## Task requirements
Would you return, word for word, the lines of the data below from the line with "In \(K^\perp\), the" through the line with "Substitute \(u=\sqrt a\,g\)", and no others?

(Data excerpts)
Content starts
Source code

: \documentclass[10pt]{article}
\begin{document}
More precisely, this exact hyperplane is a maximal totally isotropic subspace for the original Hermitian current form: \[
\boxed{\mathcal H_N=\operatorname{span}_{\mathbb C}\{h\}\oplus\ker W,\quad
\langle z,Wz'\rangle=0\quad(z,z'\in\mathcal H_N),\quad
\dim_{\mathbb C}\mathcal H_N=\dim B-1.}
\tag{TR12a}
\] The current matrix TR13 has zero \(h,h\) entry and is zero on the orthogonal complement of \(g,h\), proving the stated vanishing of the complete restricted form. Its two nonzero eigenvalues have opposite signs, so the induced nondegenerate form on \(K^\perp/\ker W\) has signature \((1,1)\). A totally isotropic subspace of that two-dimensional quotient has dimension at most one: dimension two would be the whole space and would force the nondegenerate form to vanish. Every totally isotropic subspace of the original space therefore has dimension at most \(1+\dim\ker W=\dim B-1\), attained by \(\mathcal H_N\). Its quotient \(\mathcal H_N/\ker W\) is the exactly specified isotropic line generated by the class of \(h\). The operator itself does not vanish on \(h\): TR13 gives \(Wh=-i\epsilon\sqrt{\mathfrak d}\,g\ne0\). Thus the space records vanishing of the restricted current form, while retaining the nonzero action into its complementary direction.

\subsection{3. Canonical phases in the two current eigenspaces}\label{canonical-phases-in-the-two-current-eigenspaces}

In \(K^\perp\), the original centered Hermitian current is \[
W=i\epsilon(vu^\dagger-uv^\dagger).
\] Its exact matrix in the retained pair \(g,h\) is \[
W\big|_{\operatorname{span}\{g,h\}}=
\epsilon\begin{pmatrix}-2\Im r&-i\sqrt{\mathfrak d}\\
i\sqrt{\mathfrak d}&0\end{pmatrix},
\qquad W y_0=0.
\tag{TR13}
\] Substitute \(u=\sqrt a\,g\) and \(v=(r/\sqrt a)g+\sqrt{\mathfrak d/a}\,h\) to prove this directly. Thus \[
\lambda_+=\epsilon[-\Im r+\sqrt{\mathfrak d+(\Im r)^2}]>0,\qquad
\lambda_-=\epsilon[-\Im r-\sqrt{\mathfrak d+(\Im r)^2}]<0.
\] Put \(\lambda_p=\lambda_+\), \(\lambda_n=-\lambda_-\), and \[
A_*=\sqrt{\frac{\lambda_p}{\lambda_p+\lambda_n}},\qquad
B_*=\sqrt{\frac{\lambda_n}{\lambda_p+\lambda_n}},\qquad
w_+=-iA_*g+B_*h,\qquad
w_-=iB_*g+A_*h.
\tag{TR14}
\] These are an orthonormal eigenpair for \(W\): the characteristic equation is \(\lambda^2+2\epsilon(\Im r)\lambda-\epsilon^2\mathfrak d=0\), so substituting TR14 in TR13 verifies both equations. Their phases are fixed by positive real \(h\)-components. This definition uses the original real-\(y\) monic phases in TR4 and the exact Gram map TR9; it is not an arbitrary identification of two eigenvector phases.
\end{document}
Content ends
## Answer to this problem
In \(K^\perp\), the original centered Hermitian current is \[
W=i\epsilon(vu^\dagger-uv^\dagger).
\] Its exact matrix in the retained pair \(g,h\) is \[
W\big|_{\operatorname{span}\{g,h\}}=
\epsilon\begin{pmatrix}-2\Im r&-i\sqrt{\mathfrak d}\\
i\sqrt{\mathfrak d}&0\end{pmatrix},
\qquad W y_0=0.
\tag{TR13}
\] Substitute \(u=\sqrt a\,g\) and \(v=(r/\sqrt a)g+\sqrt{\mathfrak d/a}\,h\) to prove this directly. Thus \[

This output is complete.